His mother looked at him in amazement and then in disgust. “You what? You sold our cow for beans?”
“But these are magic beans.” replied Jack.
“What the hell.” said his mother. “Jack, you’ve ruined us.” She grabbed the beans and threw them out the window. “Now we have no cow. We have no milk. And we’ll starve before the winter’s over. Go do your chores!” she said. “There’ll be no supper tonight.”
Jack was shattered. He straggled out of the small one room hut where he lived with his mother and little sister, out into the small yard with their small garden and sat down on a stump. Breathing deeply, he thought about life and what a fool he’d been and what’s going to happen now.
The next morning when Jack got up, he looked out the window and to his surprise and amazement, there was a bean stalk growing up into the air, so high that he could not see the top of it. In fact, there were four bean stalks, intertwined and rising as high as the clouds. Jack, being foolish and eager, or as we like to call it nowadays, aspirational, began climbing the beanstalk branch by branch, up and up.

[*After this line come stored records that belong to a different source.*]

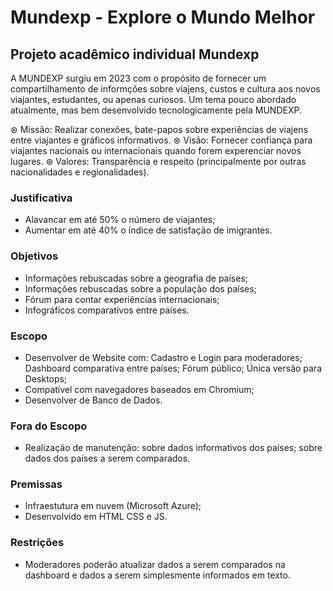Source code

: # Mundexp - Explore o Mundo Melhor

Projeto acadêmico individual Mundexp
---
A MUNDEXP surgiu em 2023 com o propósito de fornecer um compartilhamento de informções sobre viajens, custos e cultura aos novos viajantes, estudantes, ou apenas curiosos. Um tema pouco abordado atualmente, mas bem desenvolvido tecnologicamente pela MUNDEXP. 

⊛ Missão: Realizar conexões, bate-papos sobre experiências de viajens entre viajantes e gráficos informativos. 
⊛ Visão: Fornecer confiança para viajantes nacionais ou internacionais quando forem experenciar novos lugares. 
⊛ Valores: Transparência e respeito (principalmente por outras nacionalidades e regionalidades). 

### Justificativa  
- Alavancar em até 50% o número de viajantes; 
- Aumentar em até 40% o índice de satisfação de imigrantes.

### Objetivos 
- Informações rebuscadas sobre a geografia de países;
- Informações rebuscadas sobre a população dos países;    
- Fórum para contar experiências internacionais;
- Infográficos comparativos entre países.

### Escopo  
- Desenvolver de Website com: 
   Cadastro e Login para moderadores; 
   Dashboard comparativa entre países; 
   Fórum público; 
   Única versão para Desktops; 
- Compatível com navegadores baseados em Chromium; 
- Desenvolver de Banco de Dados. 

### Fora do Escopo 
- Realização de manutenção: 
  sobre dados informativos dos países;
  sobre dados dos países a serem comparados.
  
### Premissas  
- Infraestutura em nuvem (Microsoft Azure);
- Desenvolvido em HTML CSS e JS.

### Restrições  
- Moderadores poderão atualizar dados a serem comparados na dashboard e dados a serem simplesmente informados em texto.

“Gee whiz.” said Jack as he looked down at the ground far below him. “This is a tall bean stalk.” He climbed right through the clouds and came upon the land of the giants. There he disembarked and started looking around. There was a castle in the distance, surrounded by a moat. There were battlements and stone towers all around it and a giant wall.
Jack approached the castle, fascinated, compelled by his eager foolishness to check it out. When he found that the castle was built for giants and that he could slip in by swimming across the moat and skinnying through a crack in the gate, he did so and found himself inside a wide courtyard.

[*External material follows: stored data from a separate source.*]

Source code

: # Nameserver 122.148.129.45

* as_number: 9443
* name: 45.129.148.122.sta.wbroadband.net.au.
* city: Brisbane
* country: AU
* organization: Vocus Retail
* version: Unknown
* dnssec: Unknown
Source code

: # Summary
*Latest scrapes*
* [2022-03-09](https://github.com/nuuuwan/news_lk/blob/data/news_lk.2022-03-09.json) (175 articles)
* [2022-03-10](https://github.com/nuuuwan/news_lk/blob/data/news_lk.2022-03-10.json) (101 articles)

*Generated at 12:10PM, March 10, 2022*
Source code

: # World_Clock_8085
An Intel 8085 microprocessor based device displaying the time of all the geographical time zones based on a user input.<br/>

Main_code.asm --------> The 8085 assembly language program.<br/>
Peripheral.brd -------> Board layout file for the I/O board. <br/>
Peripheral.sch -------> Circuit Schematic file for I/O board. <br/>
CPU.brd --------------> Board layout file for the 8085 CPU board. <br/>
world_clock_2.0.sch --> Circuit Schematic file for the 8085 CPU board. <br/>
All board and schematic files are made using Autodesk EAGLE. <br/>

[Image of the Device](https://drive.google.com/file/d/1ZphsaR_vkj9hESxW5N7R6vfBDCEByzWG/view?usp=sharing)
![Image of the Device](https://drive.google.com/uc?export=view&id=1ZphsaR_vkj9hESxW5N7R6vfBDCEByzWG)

This story has been kicked around for ages. Probably thousands of years if you go all the way back to the roots of it. Maybe it wasn’t a castle, maybe it wasn’t a magic bean stalk, maybe it wasn’t giants, maybe it was something else that the foolish and eager lad came upon and in his naivete got away with something audacious. Perhaps it was the lair of a bear and he found food there. Perhaps it was a thick dark forest and he discovered fruit there.
In any case, in this story, this Jack, finds himself exploring stealthily the rooms and habitations of the castle. And that’s when he happens upon the treasure. A golden harp and a goose that lays golden eggs. And as any young aspirational adolescent would do, he grabbed them and ran like hell. He dropped the draw bridge and crossed. At the same time he did he heard a voice, rumbling like thunder. “Fe fi fo fum, I smell the blood of an Englishman.” The giant had awoken from his nap and was on the case.
Jack ran like hell, oh I already said that. Jack ran like bloody hell, as fast as he could with the golden harp and the goose that laid golden eggs. The giant ran faster. Jack’s head start disappeared. As the giant was about to grab him he leaped onto the bean stalk and nimbly clambered down.
The giant followed him but was more clumsy. Jack reached the bottom. He took the axe and chopped down the bean stalk. The giant fell to his death.
He went to show his mother what he had won and his mother cried out with joy. “That’s the golden harp that was stolen from our family years ago. And that’s our goose that lays the golden eggs. Oh Jack! Oh Jack! Oh Jack!”

And that’s pretty much the end of the story. Of course that’s ‘Jack and the Beanstalk’, a fairy tale. No fairies in it but unbelievable nonetheless. Unless you want to believe that possibilities are unlimited for aspirational young lads like Jack. And us. An aspirational but thoroughly adolescent species.